#### [Exercise description]
Of all the lines below, return only those starting with the line holding "- Mittwoch, 5. April 2023 08:30" and going on through the line holding "Steglitz - Vorzugstermine", exactly as written.

#### [Material provided]
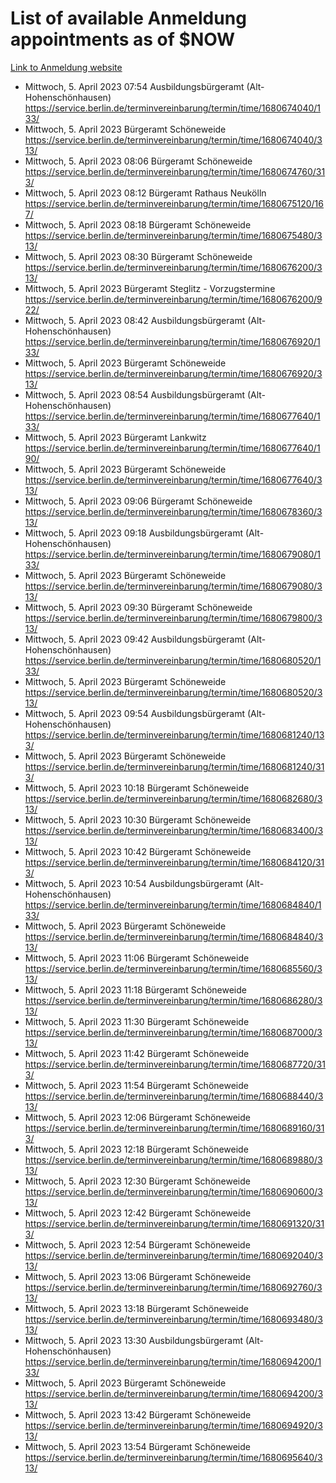 # List of available Anmeldung appointments as of $NOW
[Link to Anmeldung website](https://service.berlin.de/terminvereinbarung/termin/tag.php?termin=1&anliegen[]=120686&dienstleisterlist=122210,122217,327316,122219,327312,122227,327314,122231,327346,122243,327348,122254,122252,329742,122260,329745,122262,329748,122271,327278,122273,327274,122277,327276,330436,122280,327294,122282,327290,122284,327292,122291,327270,122285,327266,122286,327264,122296,327268,150230,329760,122297,327286,122294,327284,122312,329763,122314,329775,122304,327330,122311,327334,122309,327332,317869,122281,327352,122279,329772,122283,122276,327324,122274,327326,122267,329766,122246,327318,122251,327320,122257,327322,122208,327298,122226,327300&herkunft=http%3A%2F%2Fservice.berlin.de%2Fdienstleistung%2F120686%2F)
- Mittwoch, 5. April 2023 07:54 Ausbildungsbürgeramt (Alt- Hohenschönhausen) https://service.berlin.de/terminvereinbarung/termin/time/1680674040/133/
- Mittwoch, 5. April 2023  Bürgeramt Schöneweide https://service.berlin.de/terminvereinbarung/termin/time/1680674040/313/
- Mittwoch, 5. April 2023 08:06 Bürgeramt Schöneweide https://service.berlin.de/terminvereinbarung/termin/time/1680674760/313/
- Mittwoch, 5. April 2023 08:12 Bürgeramt Rathaus Neukölln https://service.berlin.de/terminvereinbarung/termin/time/1680675120/167/
- Mittwoch, 5. April 2023 08:18 Bürgeramt Schöneweide https://service.berlin.de/terminvereinbarung/termin/time/1680675480/313/
- Mittwoch, 5. April 2023 08:30 Bürgeramt Schöneweide https://service.berlin.de/terminvereinbarung/termin/time/1680676200/313/
- Mittwoch, 5. April 2023  Bürgeramt Steglitz - Vorzugstermine https://service.berlin.de/terminvereinbarung/termin/time/1680676200/922/
- Mittwoch, 5. April 2023 08:42 Ausbildungsbürgeramt (Alt- Hohenschönhausen) https://service.berlin.de/terminvereinbarung/termin/time/1680676920/133/
- Mittwoch, 5. April 2023  Bürgeramt Schöneweide https://service.berlin.de/terminvereinbarung/termin/time/1680676920/313/
- Mittwoch, 5. April 2023 08:54 Ausbildungsbürgeramt (Alt- Hohenschönhausen) https://service.berlin.de/terminvereinbarung/termin/time/1680677640/133/
- Mittwoch, 5. April 2023  Bürgeramt Lankwitz https://service.berlin.de/terminvereinbarung/termin/time/1680677640/190/
- Mittwoch, 5. April 2023  Bürgeramt Schöneweide https://service.berlin.de/terminvereinbarung/termin/time/1680677640/313/
- Mittwoch, 5. April 2023 09:06 Bürgeramt Schöneweide https://service.berlin.de/terminvereinbarung/termin/time/1680678360/313/
- Mittwoch, 5. April 2023 09:18 Ausbildungsbürgeramt (Alt- Hohenschönhausen) https://service.berlin.de/terminvereinbarung/termin/time/1680679080/133/
- Mittwoch, 5. April 2023  Bürgeramt Schöneweide https://service.berlin.de/terminvereinbarung/termin/time/1680679080/313/
- Mittwoch, 5. April 2023 09:30 Bürgeramt Schöneweide https://service.berlin.de/terminvereinbarung/termin/time/1680679800/313/
- Mittwoch, 5. April 2023 09:42 Ausbildungsbürgeramt (Alt- Hohenschönhausen) https://service.berlin.de/terminvereinbarung/termin/time/1680680520/133/
- Mittwoch, 5. April 2023  Bürgeramt Schöneweide https://service.berlin.de/terminvereinbarung/termin/time/1680680520/313/
- Mittwoch, 5. April 2023 09:54 Ausbildungsbürgeramt (Alt- Hohenschönhausen) https://service.berlin.de/terminvereinbarung/termin/time/1680681240/133/
- Mittwoch, 5. April 2023  Bürgeramt Schöneweide https://service.berlin.de/terminvereinbarung/termin/time/1680681240/313/
- Mittwoch, 5. April 2023 10:18 Bürgeramt Schöneweide https://service.berlin.de/terminvereinbarung/termin/time/1680682680/313/
- Mittwoch, 5. April 2023 10:30 Bürgeramt Schöneweide https://service.berlin.de/terminvereinbarung/termin/time/1680683400/313/
- Mittwoch, 5. April 2023 10:42 Bürgeramt Schöneweide https://service.berlin.de/terminvereinbarung/termin/time/1680684120/313/
- Mittwoch, 5. April 2023 10:54 Ausbildungsbürgeramt (Alt- Hohenschönhausen) https://service.berlin.de/terminvereinbarung/termin/time/1680684840/133/
- Mittwoch, 5. April 2023  Bürgeramt Schöneweide https://service.berlin.de/terminvereinbarung/termin/time/1680684840/313/
- Mittwoch, 5. April 2023 11:06 Bürgeramt Schöneweide https://service.berlin.de/terminvereinbarung/termin/time/1680685560/313/
- Mittwoch, 5. April 2023 11:18 Bürgeramt Schöneweide https://service.berlin.de/terminvereinbarung/termin/time/1680686280/313/
- Mittwoch, 5. April 2023 11:30 Bürgeramt Schöneweide https://service.berlin.de/terminvereinbarung/termin/time/1680687000/313/
- Mittwoch, 5. April 2023 11:42 Bürgeramt Schöneweide https://service.berlin.de/terminvereinbarung/termin/time/1680687720/313/
- Mittwoch, 5. April 2023 11:54 Bürgeramt Schöneweide https://service.berlin.de/terminvereinbarung/termin/time/1680688440/313/
- Mittwoch, 5. April 2023 12:06 Bürgeramt Schöneweide https://service.berlin.de/terminvereinbarung/termin/time/1680689160/313/
- Mittwoch, 5. April 2023 12:18 Bürgeramt Schöneweide https://service.berlin.de/terminvereinbarung/termin/time/1680689880/313/
- Mittwoch, 5. April 2023 12:30 Bürgeramt Schöneweide https://service.berlin.de/terminvereinbarung/termin/time/1680690600/313/
- Mittwoch, 5. April 2023 12:42 Bürgeramt Schöneweide https://service.berlin.de/terminvereinbarung/termin/time/1680691320/313/
- Mittwoch, 5. April 2023 12:54 Bürgeramt Schöneweide https://service.berlin.de/terminvereinbarung/termin/time/1680692040/313/
- Mittwoch, 5. April 2023 13:06 Bürgeramt Schöneweide https://service.berlin.de/terminvereinbarung/termin/time/1680692760/313/
- Mittwoch, 5. April 2023 13:18 Bürgeramt Schöneweide https://service.berlin.de/terminvereinbarung/termin/time/1680693480/313/
- Mittwoch, 5. April 2023 13:30 Ausbildungsbürgeramt (Alt- Hohenschönhausen) https://service.berlin.de/terminvereinbarung/termin/time/1680694200/133/
- Mittwoch, 5. April 2023  Bürgeramt Schöneweide https://service.berlin.de/terminvereinbarung/termin/time/1680694200/313/
- Mittwoch, 5. April 2023 13:42 Bürgeramt Schöneweide https://service.berlin.de/terminvereinbarung/termin/time/1680694920/313/
- Mittwoch, 5. April 2023 13:54 Bürgeramt Schöneweide https://service.berlin.de/terminvereinbarung/termin/time/1680695640/313/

#### [Answer to the exercise]
- Mittwoch, 5. April 2023 08:30 Bürgeramt Schöneweide https://service.berlin.de/terminvereinbarung/termin/time/1680676200/313/
- Mittwoch, 5. April 2023  Bürgeramt Steglitz - Vorzugstermine https://service.berlin.de/terminvereinbarung/termin/time/1680676200/922/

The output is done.